Robust legal and institutional infrastructure needed for Guyana’s oil & gas sector

– UK professor

Professor Jorge Guira presenting his lecture at the Theatre Guild

Although the Government is making efforts to ensure that the necessary mechanisms are put in place to assist the country to reap the full benefits of the emerging oil and gas sector, a university professor has warned that Guyana could encounter the ‘resource curse’ if stringent measures are not taken.

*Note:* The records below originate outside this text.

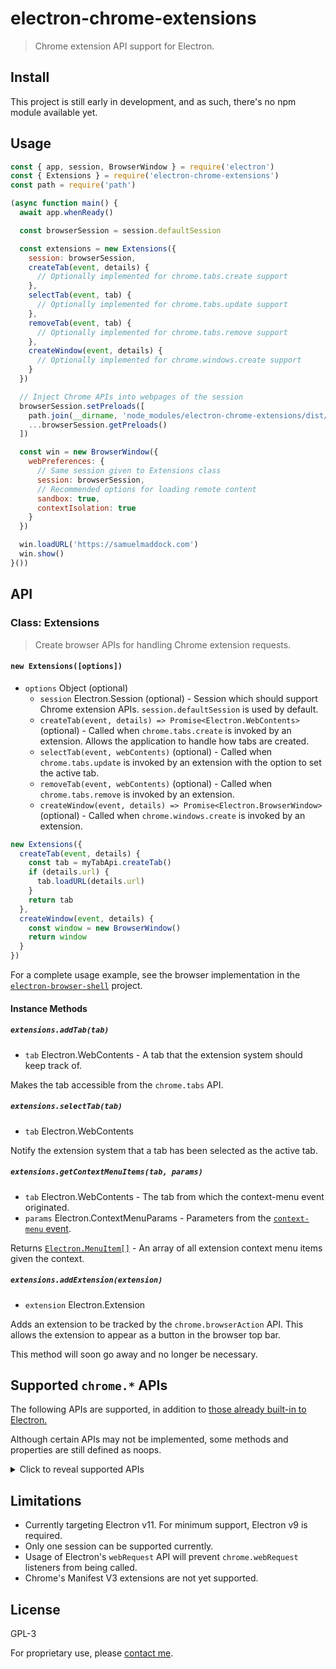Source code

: # electron-chrome-extensions

> Chrome extension API support for Electron.

## Install

This project is still early in development, and as such, there's no npm module available yet.

## Usage

```js
const { app, session, BrowserWindow } = require('electron')
const { Extensions } = require('electron-chrome-extensions')
const path = require('path')

(async function main() {
  await app.whenReady()

  const browserSession = session.defaultSession

  const extensions = new Extensions({
    session: browserSession,
    createTab(event, details) {
      // Optionally implemented for chrome.tabs.create support
    },
    selectTab(event, tab) {
      // Optionally implemented for chrome.tabs.update support
    },
    removeTab(event, tab) {
      // Optionally implemented for chrome.tabs.remove support
    },
    createWindow(event, details) {
      // Optionally implemented for chrome.windows.create support
    }
  })

  // Inject Chrome APIs into webpages of the session
  browserSession.setPreloads([
    path.join(__dirname, 'node_modules/electron-chrome-extensions/dist/preload.js'),
    ...browserSession.getPreloads()
  ])

  const win = new BrowserWindow({
    webPreferences: {
      // Same session given to Extensions class
      session: browserSession,
      // Recommended options for loading remote content
      sandbox: true,
      contextIsolation: true
    }
  })

  win.loadURL('https://samuelmaddock.com')
  win.show()
}())
```

## API

### Class: Extensions

> Create browser APIs for handling Chrome extension requests.

#### `new Extensions([options])`

* `options` Object (optional)
  * `session` Electron.Session (optional) - Session which should support
    Chrome extension APIs. `session.defaultSession` is used by default.
  * `createTab(event, details) => Promise<Electron.WebContents>` (optional) -
    Called when `chrome.tabs.create` is invoked by an extension. Allows the
    application to handle how tabs are created.
  * `selectTab(event, webContents)` (optional) - Called when
    `chrome.tabs.update` is invoked by an extension with the option to set the
    active tab.
  * `removeTab(event, webContents)` (optional) - Called when
    `chrome.tabs.remove` is invoked by an extension.
  * `createWindow(event, details) => Promise<Electron.BrowserWindow>`
    (optional) - Called when `chrome.windows.create` is invoked by an extension.

```ts
new Extensions({
  createTab(event, details) {
    const tab = myTabApi.createTab()
    if (details.url) {
      tab.loadURL(details.url)
    }
    return tab
  },
  createWindow(event, details) {
    const window = new BrowserWindow()
    return window
  }
})
```

For a complete usage example, see the browser implementation in the
[`electron-browser-shell`](https://github.com/samuelmaddock/electron-browser-shell/blob/master/packages/shell/browser/main.js)
project.

#### Instance Methods

##### `extensions.addTab(tab)`

- `tab` Electron.WebContents - A tab that the extension system should keep
  track of.

Makes the tab accessible from the `chrome.tabs` API.

##### `extensions.selectTab(tab)`

- `tab` Electron.WebContents

Notify the extension system that a tab has been selected as the active tab.

##### `extensions.getContextMenuItems(tab, params)`

- `tab` Electron.WebContents - The tab from which the context-menu event originated.
- `params` Electron.ContextMenuParams - Parameters from the [`context-menu` event](https://www.electronjs.org/docs/api/web-contents#event-context-menu).

Returns [`Electron.MenuItem[]`](https://www.electronjs.org/docs/api/menu-item#class-menuitem) -
An array of all extension context menu items given the context.

##### `extensions.addExtension(extension)`

- `extension` Electron.Extension

Adds an extension to be tracked by the `chrome.browserAction` API. This allows
the extension to appear as a button in the browser top bar.

This method will soon go away and no longer be necessary.

## Supported `chrome.*` APIs

The following APIs are supported, in addition to [those already built-in to Electron.](https://www.electronjs.org/docs/api/extensions)

Although certain APIs may not be implemented, some methods and properties are still defined as noops.

<details>
<summary>Click to reveal supported APIs</summary>

### [`chrome.browserAction`](https://developer.chrome.com/extensions/browserAction)

- [x] chrome.browserAction.setTitle
- [ ] chrome.browserAction.getTitle
- [x] chrome.browserAction.setIcon
- [x] chrome.browserAction.setPopup
- [ ] chrome.browserAction.getPopup
- [x] chrome.browserAction.setBadgeText
- [ ] chrome.browserAction.getBadgeText
- [x] chrome.browserAction.setBadgeBackgroundColor
- [ ] chrome.browserAction.getBadgeBackgroundColor
- [ ] chrome.browserAction.enable
- [ ] chrome.browserAction.disable
- [ ] chrome.browserAction.onClicked

### [`chrome.contextMenus`](https://developer.chrome.com/extensions/contextMenus)

- [x] chrome.contextMenus.create
- [ ] chrome.contextMenus.update
- [x] chrome.contextMenus.remove
- [x] chrome.contextMenus.removeAll
- [x] chrome.contextMenus.onClicked

### [`chrome.runtime`](https://developer.chrome.com/extensions/runtime)

- [x] chrome.runtime.connect
- [x] chrome.runtime.getBackgroundPage
- [x] chrome.runtime.getManifest
- [x] chrome.runtime.getURL
- [x] chrome.runtime.id
- [x] chrome.runtime.lastError
- [x] chrome.runtime.onConnect
- [x] chrome.runtime.onInstalled
- [x] chrome.runtime.onMessage
- [x] chrome.runtime.onStartup
- [x] chrome.runtime.onSuspend
- [x] chrome.runtime.onSuspendCanceled
- [x] chrome.runtime.openOptionsPage
- [x] chrome.runtime.sendMessage

### [`chrome.tabs`](https://developer.chrome.com/extensions/tabs)

- [x] chrome.tabs.get
- [x] chrome.tabs.getCurrent
- [x] chrome.tabs.connect
- [x] chrome.tabs.sendMessage
- [x] chrome.tabs.create
- [ ] chrome.tabs.duplicate
- [x] chrome.tabs.query
- [ ] chrome.tabs.highlight
- [x] chrome.tabs.update
- [ ] chrome.tabs.move
- [x] chrome.tabs.reload
- [x] chrome.tabs.remove
- [ ] chrome.tabs.detectLanguage
- [ ] chrome.tabs.captureVisibleTab
- [x] chrome.tabs.executeScript
- [x] chrome.tabs.insertCSS
- [x] chrome.tabs.setZoom
- [x] chrome.tabs.getZoom
- [x] chrome.tabs.setZoomSettings
- [x] chrome.tabs.getZoomSettings
- [ ] chrome.tabs.discard
- [x] chrome.tabs.goForward
- [x] chrome.tabs.goBack
- [x] chrome.tabs.onCreated
- [x] chrome.tabs.onUpdated
- [ ] chrome.tabs.onMoved
- [x] chrome.tabs.onActivated
- [ ] chrome.tabs.onHighlighted
- [ ] chrome.tabs.onDetached
- [ ] chrome.tabs.onAttached
- [x] chrome.tabs.onRemoved
- [ ] chrome.tabs.onReplaced
- [x] chrome.tabs.onZoomChange

### [`chrome.webNavigation`](https://developer.chrome.com/extensions/webNavigation)

- [ ] chrome.webNavigation.getFrame
- [ ] chrome.webNavigation.getAllFrames
- [ ] chrome.webNavigation.onBeforeNavigate
- [x] chrome.webNavigation.onCommitted
- [ ] chrome.webNavigation.onDOMContentLoaded
- [ ] chrome.webNavigation.onCompleted
- [ ] chrome.webNavigation.onErrorOccurred
- [x] chrome.webNavigation.onCreateNavigationTarget
- [ ] chrome.webNavigation.onReferenceFragmentUpdated
- [ ] chrome.webNavigation.onTabReplaced
- [x] chrome.webNavigation.onHistoryStateUpdated

### [`chrome.windows`](https://developer.chrome.com/extensions/windows)

- [x] chrome.windows.get
- [ ] chrome.windows.getCurrent
- [ ] chrome.windows.getLastFocused
- [ ] chrome.windows.getAll
- [x] chrome.windows.create
- [x] chrome.windows.update
- [x] chrome.windows.remove
- [ ] chrome.windows.onCreated
- [ ] chrome.windows.onRemoved
- [ ] chrome.windows.onFocusChanged
- [ ] chrome.windows.onBoundsChanged
</details>

## Limitations

- Currently targeting Electron v11. For minimum support, Electron v9 is required.
- Only one session can be supported currently.
- Usage of Electron's `webRequest` API will prevent `chrome.webRequest` listeners from being called.
- Chrome's Manifest V3 extensions are not yet supported.

## License

GPL-3

For proprietary use, please [contact me](mailto:sam@samuelmaddock.com?subject=electron-chrome-extensions%20license).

In order to avoid such a curse, Guyana must implement a robust legal and institutional infrastructure, which is strong and specialised for the oil and gas industry, and one that will make sure that the environmental situation is one where oil companies have every reason to do the right thing.

This is according to Director of the Centre of Commercial Law at University of Reading, England, Professor Jorge Guira, who addressed stakeholders at his lecture session titled, “Paradise found in Guyana? Meeting the challenges of oil and gas exploration and production”, at the Theatre Guild Playhouse in Kingston on Thursday.

The lecture was organised by the Natural Resources Ministry in collaboration with the University of Guyana.

The UK professor pointed out that in some cases, natural resource revenues have been linked to slow economic growth rates, inequality, and poverty. One culprit may be the so-called Dutch disease, whereby resource revenues raise a country’s exchange rate, hurting competitiveness in non-resource sectors.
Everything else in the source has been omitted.